USB stick etc. Internal data transfer and information used in relation with participation in meetings
Virtuel servers 5 servers (sc36, 37, 38, 39, 40) used for development and production. Holds patient, donor and transplantation information Restricted
Server backup Daily backup of production data on Oracle and PostgreSQL Restricted
Network Network is delivered by RegionMidt
Old paper files Deceased donor reports, patient information, meeting minutes etc. Restricted

 

Type (Confidentiality):

Restricted, highly sensitive

Confidential, intermediate sensitive

Internal information, not meant for public disclosure

Public, data that must be freely distributed to the public

 

8.1.2 Select owners for all assets associated with your information

There will be a number of users for these assets.

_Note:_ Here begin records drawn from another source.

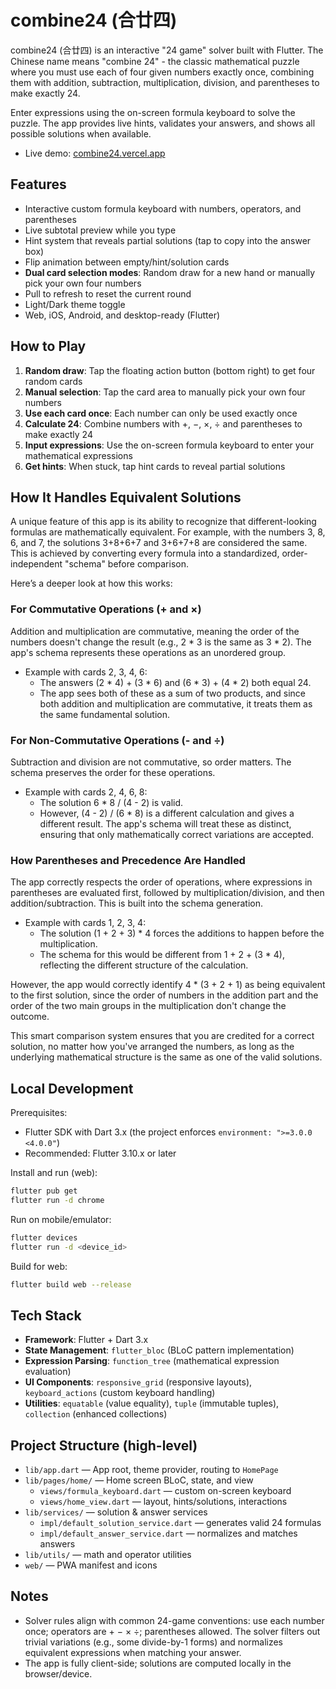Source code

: # combine24 (合廿四)

combine24 (合廿四) is an interactive "24 game" solver built with Flutter. The Chinese name means "combine 24" - the classic mathematical puzzle where you must use each of four given numbers exactly once, combining them with addition, subtraction, multiplication, division, and parentheses to make exactly 24.

Enter expressions using the on-screen formula keyboard to solve the puzzle. The app provides live hints, validates your answers, and shows all possible solutions when available.

- Live demo: [combine24.vercel.app](https://combine24.vercel.app/)

## Features

- Interactive custom formula keyboard with numbers, operators, and parentheses
- Live subtotal preview while you type
- Hint system that reveals partial solutions (tap to copy into the answer box)
- Flip animation between empty/hint/solution cards
- **Dual card selection modes**: Random draw for a new hand or manually pick your own four numbers
- Pull to refresh to reset the current round
- Light/Dark theme toggle
- Web, iOS, Android, and desktop-ready (Flutter)

## How to Play

1. **Random draw**: Tap the floating action button (bottom right) to get four random cards
2. **Manual selection**: Tap the card area to manually pick your own four numbers
3. **Use each card once**: Each number can only be used exactly once
4. **Calculate 24**: Combine numbers with +, −, ×, ÷ and parentheses to make exactly 24
5. **Input expressions**: Use the on-screen formula keyboard to enter your mathematical expressions
6. **Get hints**: When stuck, tap hint cards to reveal partial solutions

## How It Handles Equivalent Solutions

A unique feature of this app is its ability to recognize that different-looking formulas are mathematically equivalent. For example, with the numbers 3, 8, 6, and 7, the solutions 3+8+6+7 and 3+6+7+8 are considered the same. This is achieved by converting every formula into a standardized, order-independent "schema" before comparison.

Here’s a deeper look at how this works:

### For Commutative Operations (+ and ×)

Addition and multiplication are commutative, meaning the order of the numbers doesn't change the result (e.g., 2 * 3 is the same as 3 * 2). The app's schema represents these operations as an unordered group.
- Example with cards 2, 3, 4, 6:
  - The answers (2 * 4) + (3 * 6) and (6 * 3) + (4 * 2) both equal 24.
  - The app sees both of these as a sum of two products, and since both addition and multiplication are commutative, it treats them as the same fundamental solution.

### For Non-Commutative Operations (- and ÷)

Subtraction and division are not commutative, so order matters. The schema preserves the order for these operations.
- Example with cards 2, 4, 6, 8:
  - The solution 6 * 8 / (4 - 2) is valid.
  - However, (4 - 2) / (6 * 8) is a different calculation and gives a different result. The app's schema will treat these as distinct, ensuring that only mathematically correct variations are accepted.

### How Parentheses and Precedence Are Handled
The app correctly respects the order of operations, where expressions in parentheses are evaluated first, followed by multiplication/division, and then addition/subtraction. This is built into the schema generation.

- Example with cards 1, 2, 3, 4:
  - The solution (1 + 2 + 3) * 4 forces the additions to happen before the multiplication.
  - The schema for this would be different from 1 + 2 + (3 * 4), reflecting the different structure of the calculation.

However, the app would correctly identify 4 * (3 + 2 + 1) as being equivalent to the first solution, since the order of numbers in the addition part and the order of the two main groups in the multiplication don't change the outcome.

This smart comparison system ensures that you are credited for a correct solution, no matter how you've arranged the numbers, as long as the underlying mathematical structure is the same as one of the valid solutions.

## Local Development

Prerequisites:

- Flutter SDK with Dart 3.x (the project enforces `environment: ">=3.0.0 <4.0.0"`)
- Recommended: Flutter 3.10.x or later

Install and run (web):

```bash
flutter pub get
flutter run -d chrome
```

Run on mobile/emulator:

```bash
flutter devices
flutter run -d <device_id>
```

Build for web:

```bash
flutter build web --release
```

## Tech Stack

- **Framework**: Flutter + Dart 3.x
- **State Management**: `flutter_bloc` (BLoC pattern implementation)
- **Expression Parsing**: `function_tree` (mathematical expression evaluation)
- **UI Components**: `responsive_grid` (responsive layouts), `keyboard_actions` (custom keyboard handling)
- **Utilities**: `equatable` (value equality), `tuple` (immutable tuples), `collection` (enhanced collections)

## Project Structure (high-level)

- `lib/app.dart` — App root, theme provider, routing to `HomePage`
- `lib/pages/home/` — Home screen BLoC, state, and view
  - `views/formula_keyboard.dart` — custom on-screen keyboard
  - `views/home_view.dart` — layout, hints/solutions, interactions
- `lib/services/` — solution & answer services
  - `impl/default_solution_service.dart` — generates valid 24 formulas
  - `impl/default_answer_service.dart` — normalizes and matches answers
- `lib/utils/` — math and operator utilities
- `web/` — PWA manifest and icons

## Notes

- Solver rules align with common 24-game conventions: use each number once; operators are + − × ÷; parentheses allowed. The solver filters out trivial variations (e.g., some divide-by-1 forms) and normalizes equivalent expressions when matching your answer.
- The app is fully client-side; solutions are computed locally in the browser/device.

But the prime responsibility for accuracy will lie with the asset owner.

AssetOwner/responsibility
Homepage - public Staff
Homepage - intranet Staff
Bugzilla Staff
YASWA - application Members of SCTP
YASWA - software Staff
E-mail-systems (staff) Staff
Computers (staff) User of unit
Mobile phones (staff) User of unit
Portable storage devises (staff) User of unit
Virtuel servers Staff
Server backup Staff
Network Staff
Old paper files Staff

 

8.1.3 Prepare acceptable use rules for assets associated with information

Individuals must use SCTP-provided or authorized information technology resources as the business tools required to do their work.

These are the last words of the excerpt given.